■ Exercise instructions:
Copy every record exactly as it stands. Leave the pictures out.

──────── Data for this task

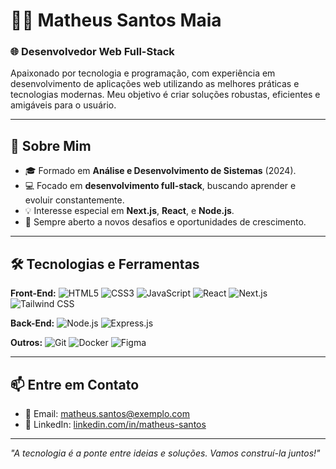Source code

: # 👨‍💻 Matheus Santos Maia 

### 🌐 Desenvolvedor Web Full-Stack  
Apaixonado por tecnologia e programação, com experiência em desenvolvimento de aplicações web utilizando as melhores práticas e tecnologias modernas. Meu objetivo é criar soluções robustas, eficientes e amigáveis para o usuário.

---

## 🚀 Sobre Mim 
- 🎓 Formado em **Análise e Desenvolvimento de Sistemas** (2024).
- 💻 Focado em **desenvolvimento full-stack**, buscando aprender e evoluir constantemente.
- 💡 Interesse especial em **Next.js**, **React**, e **Node.js**.
- 📖 Sempre aberto a novos desafios e oportunidades de crescimento.

---

## 🛠️ Tecnologias e Ferramentas

**Front-End:**
![HTML5](https://img.shields.io/badge/HTML5-%23E34F26.svg?style=flat&logo=html5&logoColor=white)
![CSS3](https://img.shields.io/badge/CSS3-%231572B6.svg?style=flat&logo=css3&logoColor=white)
![JavaScript](https://img.shields.io/badge/JavaScript-%23F7DF1E.svg?style=flat&logo=javascript&logoColor=black)
![React](https://img.shields.io/badge/React-%2361DAFB.svg?style=flat&logo=react&logoColor=black)
![Next.js](https://img.shields.io/badge/Next.js-%23000000.svg?style=flat&logo=nextdotjs&logoColor=white)
![Tailwind CSS](https://img.shields.io/badge/TailwindCSS-%2338B2AC.svg?style=flat&logo=tailwind-css&logoColor=white)

**Back-End:**
![Node.js](https://img.shields.io/badge/Node.js-%23339933.svg?style=flat&logo=nodedotjs&logoColor=white)
![Express.js](https://img.shields.io/badge/Express.js-%23000000.svg?style=flat&logo=express&logoColor=white)


**Outros:**
![Git](https://img.shields.io/badge/Git-%23F05033.svg?style=flat&logo=git&logoColor=white)
![Docker](https://img.shields.io/badge/Docker-%232496ED.svg?style=flat&logo=docker&logoColor=white)
![Figma](https://img.shields.io/badge/Figma-%23F24E1E.svg?style=flat&logo=figma&logoColor=white)

---


## 📫 Entre em Contato 

- 📧 Email: [matheus.santos@exemplo.com](mailto:matheussantosmaia@gmail.com)  
- 🔗 LinkedIn: [linkedin.com/in/matheus-santos](https://www.linkedin.com/in/matheus-santos-maia)  

---

*"A tecnologia é a ponte entre ideias e soluções. Vamos construí-la juntos!"*
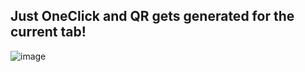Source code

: ## Just OneClick and QR gets generated for the current tab!
![image](https://user-images.githubusercontent.com/81856196/179055445-aca14f48-c6f4-420f-ac09-5262888cd3cb.png)
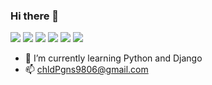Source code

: ### Hi there 👋
<a><img src="https://img.shields.io/badge/Python-3776AB?style=for-the-badge&logo=Python&logoColor=white">
<img src="https://img.shields.io/badge/html5-E34F26?style=for-the-badge&logo=html5&logoColor=white">
<img src="https://img.shields.io/badge/CSS3-1572B6?style=for-the-badge&logo=CSS3&logoColor=white">
<img src="https://img.shields.io/badge/Django-092E20?style=for-the-badge&logo=Django&logoColor=white">
<img src="https://img.shields.io/badge/Vue-4FC08D?style=for-the-badge&logo=vuedotjs&logoColor=white">
</a>
<a><img src="https://github-readme-stats-git-masterrstaa-rickstaa.vercel.app/api?username=ef4555"/></a>

- 🌱 I’m currently learning Python and Django
- 📫 chldPgns9806@gmail.com

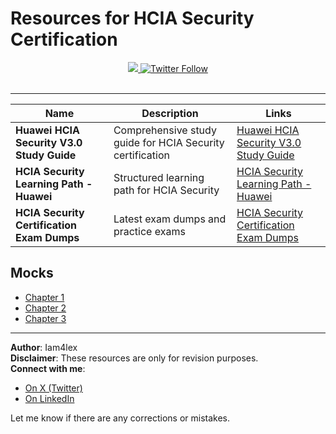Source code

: # Resources for HCIA Security Certification

<div align="center">
  <a class="header-badge" target="_blank" href="https://www.linkedin.com/in/Iam4lex/">
  <img src="https://img.shields.io/badge/style--5eba00.svg?label=LinkedIn&logo=linkedin&style=social">
  </a>
  <a class="header-badge" target="_blank" href="https://twitter.com/Iam4lex">
  <img alt="Twitter Follow" src="https://img.shields.io/twitter/follow/Iam4lex?style=social">
  </a>
</div>
<br>

---

| Name                                         | Description                              | Links                                                   |
|----------------------------------------------|------------------------------------------|---------------------------------------------------------|
| **Huawei HCIA Security V3.0 Study Guide**    | Comprehensive study guide for HCIA Security certification | [Huawei HCIA Security V3.0 Study Guide](https://e.huawei.com/en/talent/#/certification/detail/!certificatedetail?certificationId=168&subCertificationId=271) |
| **HCIA Security Learning Path - Huawei**     | Structured learning path for HCIA Security | [HCIA Security Learning Path - Huawei](https://e.huawei.com/en/talent/#/learning-path/!courseList?learningPathId=23) |
| **HCIA Security Certification Exam Dumps**   | Latest exam dumps and practice exams | [HCIA Security Certification Exam Dumps](https://www.pass4sure.com/) |

## Mocks

- [Chapter 1](https://github.com/iamalexmwangi/hcia-certified/blob/main/Mocks/mock1.md)  
- [Chapter 2](https://github.com/iamalexmwangi/hcia-certified/blob/main/Mocks/mock2.md)
- [Chapter 3](https://github.com/iamalexmwangi/hcia-certified/blob/main/Mocks/mock3.md)
  

---

**Author**: Iam4lex  
**Disclaimer**: These resources are only for revision purposes.  
**Connect with me**:  
- [On X (Twitter)](https://x.com/Iam4lex)  
- [On LinkedIn](https://www.linkedin.com/in/iam4lex/)

Let me know if there are any corrections or mistakes.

────────────────

■ Exercise result:
Source code

: # 👨‍💻 Matheus Santos Maia 

### 🌐 Desenvolvedor Web Full-Stack  
Apaixonado por tecnologia e programação, com experiência em desenvolvimento de aplicações web utilizando as melhores práticas e tecnologias modernas. Meu objetivo é criar soluções robustas, eficientes e amigáveis para o usuário.

---

## 🚀 Sobre Mim 
- 🎓 Formado em **Análise e Desenvolvimento de Sistemas** (2024).
- 💻 Focado em **desenvolvimento full-stack**, buscando aprender e evoluir constantemente.
- 💡 Interesse especial em **Next.js**, **React**, e **Node.js**.
- 📖 Sempre aberto a novos desafios e oportunidades de crescimento.

---

## 🛠️ Tecnologias e Ferramentas

**Front-End:**
![HTML5](https://img.shields.io/badge/HTML5-%23E34F26.svg?style=flat&logo=html5&logoColor=white)
![CSS3](https://img.shields.io/badge/CSS3-%231572B6.svg?style=flat&logo=css3&logoColor=white)
![JavaScript](https://img.shields.io/badge/JavaScript-%23F7DF1E.svg?style=flat&logo=javascript&logoColor=black)
![React](https://img.shields.io/badge/React-%2361DAFB.svg?style=flat&logo=react&logoColor=black)
![Next.js](https://img.shields.io/badge/Next.js-%23000000.svg?style=flat&logo=nextdotjs&logoColor=white)
![Tailwind CSS](https://img.shields.io/badge/TailwindCSS-%2338B2AC.svg?style=flat&logo=tailwind-css&logoColor=white)

**Back-End:**
![Node.js](https://img.shields.io/badge/Node.js-%23339933.svg?style=flat&logo=nodedotjs&logoColor=white)
![Express.js](https://img.shields.io/badge/Express.js-%23000000.svg?style=flat&logo=express&logoColor=white)


**Outros:**
![Git](https://img.shields.io/badge/Git-%23F05033.svg?style=flat&logo=git&logoColor=white)
![Docker](https://img.shields.io/badge/Docker-%232496ED.svg?style=flat&logo=docker&logoColor=white)
![Figma](https://img.shields.io/badge/Figma-%23F24E1E.svg?style=flat&logo=figma&logoColor=white)

---


## 📫 Entre em Contato 

- 📧 Email: [matheus.santos@exemplo.com](mailto:matheussantosmaia@gmail.com)  
- 🔗 LinkedIn: [linkedin.com/in/matheus-santos](https://www.linkedin.com/in/matheus-santos-maia)  

---

*"A tecnologia é a ponte entre ideias e soluções. Vamos construí-la juntos!"*
Source code

: ## Just OneClick and QR gets generated for the current tab!
![image](https://user-images.githubusercontent.com/81856196/179055445-aca14f48-c6f4-420f-ac09-5262888cd3cb.png)
Source code

: ### Hi there 👋
<a><img src="https://img.shields.io/badge/Python-3776AB?style=for-the-badge&logo=Python&logoColor=white">
<img src="https://img.shields.io/badge/html5-E34F26?style=for-the-badge&logo=html5&logoColor=white">
<img src="https://img.shields.io/badge/CSS3-1572B6?style=for-the-badge&logo=CSS3&logoColor=white">
<img src="https://img.shields.io/badge/Django-092E20?style=for-the-badge&logo=Django&logoColor=white">
<img src="https://img.shields.io/badge/Vue-4FC08D?style=for-the-badge&logo=vuedotjs&logoColor=white">
</a>
<a><img src="https://github-readme-stats-git-masterrstaa-rickstaa.vercel.app/api?username=ef4555"/></a>

- 🌱 I’m currently learning Python and Django
- 📫 chldPgns9806@gmail.com

Source code

: # Resources for HCIA Security Certification

<div align="center">
  <a class="header-badge" target="_blank" href="https://www.linkedin.com/in/Iam4lex/">
  <img src="https://img.shields.io/badge/style--5eba00.svg?label=LinkedIn&logo=linkedin&style=social">
  </a>
  <a class="header-badge" target="_blank" href="https://twitter.com/Iam4lex">
  <img alt="Twitter Follow" src="https://img.shields.io/twitter/follow/Iam4lex?style=social">
  </a>
</div>
<br>

---

| Name                                         | Description                              | Links                                                   |
|----------------------------------------------|------------------------------------------|---------------------------------------------------------|
| **Huawei HCIA Security V3.0 Study Guide**    | Comprehensive study guide for HCIA Security certification | [Huawei HCIA Security V3.0 Study Guide](https://e.huawei.com/en/talent/#/certification/detail/!certificatedetail?certificationId=168&subCertificationId=271) |
| **HCIA Security Learning Path - Huawei**     | Structured learning path for HCIA Security | [HCIA Security Learning Path - Huawei](https://e.huawei.com/en/talent/#/learning-path/!courseList?learningPathId=23) |
| **HCIA Security Certification Exam Dumps**   | Latest exam dumps and practice exams | [HCIA Security Certification Exam Dumps](https://www.pass4sure.com/) |

## Mocks

- [Chapter 1](https://github.com/iamalexmwangi/hcia-certified/blob/main/Mocks/mock1.md)  
- [Chapter 2](https://github.com/iamalexmwangi/hcia-certified/blob/main/Mocks/mock2.md)
- [Chapter 3](https://github.com/iamalexmwangi/hcia-certified/blob/main/Mocks/mock3.md)
  

---

**Author**: Iam4lex  
**Disclaimer**: These resources are only for revision purposes.  
**Connect with me**:  
- [On X (Twitter)](https://x.com/Iam4lex)  
- [On LinkedIn](https://www.linkedin.com/in/iam4lex/)

Let me know if there are any corrections or mistakes.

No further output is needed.